ASSIGNMENT:
Reproduce exactly, from the data that follows, the line with "불러와서 쓸 수 있음.", the line with "개성이 좀 사라짐..", and every line that lies between them.

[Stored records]
+++

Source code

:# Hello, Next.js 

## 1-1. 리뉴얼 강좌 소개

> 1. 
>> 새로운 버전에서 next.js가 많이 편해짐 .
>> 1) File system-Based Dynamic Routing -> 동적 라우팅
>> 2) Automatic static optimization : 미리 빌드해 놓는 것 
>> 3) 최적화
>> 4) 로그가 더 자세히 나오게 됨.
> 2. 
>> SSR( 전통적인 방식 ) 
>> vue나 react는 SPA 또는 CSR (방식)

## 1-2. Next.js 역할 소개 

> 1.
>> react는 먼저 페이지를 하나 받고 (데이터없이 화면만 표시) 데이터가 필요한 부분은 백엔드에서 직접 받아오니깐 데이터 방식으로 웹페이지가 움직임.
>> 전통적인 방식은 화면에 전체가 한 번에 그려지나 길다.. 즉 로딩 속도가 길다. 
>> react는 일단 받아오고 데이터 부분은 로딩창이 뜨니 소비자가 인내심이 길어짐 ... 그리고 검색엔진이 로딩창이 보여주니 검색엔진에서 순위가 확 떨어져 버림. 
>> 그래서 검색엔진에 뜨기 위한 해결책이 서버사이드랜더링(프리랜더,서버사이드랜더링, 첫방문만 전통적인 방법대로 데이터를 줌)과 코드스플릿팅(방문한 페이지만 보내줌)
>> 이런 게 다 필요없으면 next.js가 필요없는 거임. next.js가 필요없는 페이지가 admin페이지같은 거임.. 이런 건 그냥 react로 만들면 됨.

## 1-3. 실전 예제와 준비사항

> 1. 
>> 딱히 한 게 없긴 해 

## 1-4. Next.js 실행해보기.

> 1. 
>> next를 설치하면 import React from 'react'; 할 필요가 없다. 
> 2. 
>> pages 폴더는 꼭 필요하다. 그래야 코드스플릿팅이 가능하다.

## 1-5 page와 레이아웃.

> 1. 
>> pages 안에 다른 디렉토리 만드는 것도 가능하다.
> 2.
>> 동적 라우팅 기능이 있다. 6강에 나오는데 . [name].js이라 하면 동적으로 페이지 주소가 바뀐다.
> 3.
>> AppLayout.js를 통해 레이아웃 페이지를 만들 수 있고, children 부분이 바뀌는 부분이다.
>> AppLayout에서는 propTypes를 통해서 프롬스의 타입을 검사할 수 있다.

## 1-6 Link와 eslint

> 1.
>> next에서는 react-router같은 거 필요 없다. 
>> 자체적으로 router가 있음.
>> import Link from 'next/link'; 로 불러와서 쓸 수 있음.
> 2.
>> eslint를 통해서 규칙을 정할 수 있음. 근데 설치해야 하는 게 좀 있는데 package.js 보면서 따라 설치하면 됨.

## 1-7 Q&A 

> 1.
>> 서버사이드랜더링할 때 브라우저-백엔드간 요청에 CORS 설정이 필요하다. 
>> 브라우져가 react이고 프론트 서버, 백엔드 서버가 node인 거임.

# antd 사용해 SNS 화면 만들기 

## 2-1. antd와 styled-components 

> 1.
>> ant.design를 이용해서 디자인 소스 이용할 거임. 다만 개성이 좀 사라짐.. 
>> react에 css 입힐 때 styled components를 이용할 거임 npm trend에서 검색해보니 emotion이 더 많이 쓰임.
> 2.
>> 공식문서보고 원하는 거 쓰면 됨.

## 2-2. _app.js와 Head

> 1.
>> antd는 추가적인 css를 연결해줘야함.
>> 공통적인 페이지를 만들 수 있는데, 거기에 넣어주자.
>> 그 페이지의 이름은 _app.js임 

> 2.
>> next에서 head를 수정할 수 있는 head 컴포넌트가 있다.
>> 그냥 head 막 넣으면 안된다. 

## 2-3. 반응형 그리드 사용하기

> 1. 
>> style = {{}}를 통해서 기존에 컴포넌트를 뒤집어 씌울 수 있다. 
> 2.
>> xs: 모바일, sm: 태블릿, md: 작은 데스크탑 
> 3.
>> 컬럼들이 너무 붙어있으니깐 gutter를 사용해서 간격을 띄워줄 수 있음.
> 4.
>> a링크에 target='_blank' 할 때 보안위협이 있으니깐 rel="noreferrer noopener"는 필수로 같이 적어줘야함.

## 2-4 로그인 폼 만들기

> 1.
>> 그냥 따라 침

+++

YOUR SOLUTION:
>> import Link from 'next/link'; 로 불러와서 쓸 수 있음.
> 2.
>> eslint를 통해서 규칙을 정할 수 있음. 근데 설치해야 하는 게 좀 있는데 package.js 보면서 따라 설치하면 됨.

## 1-7 Q&A 

> 1.
>> 서버사이드랜더링할 때 브라우저-백엔드간 요청에 CORS 설정이 필요하다. 
>> 브라우져가 react이고 프론트 서버, 백엔드 서버가 node인 거임.

# antd 사용해 SNS 화면 만들기 

## 2-1. antd와 styled-components 

> 1.
>> ant.design를 이용해서 디자인 소스 이용할 거임. 다만 개성이 좀 사라짐.. 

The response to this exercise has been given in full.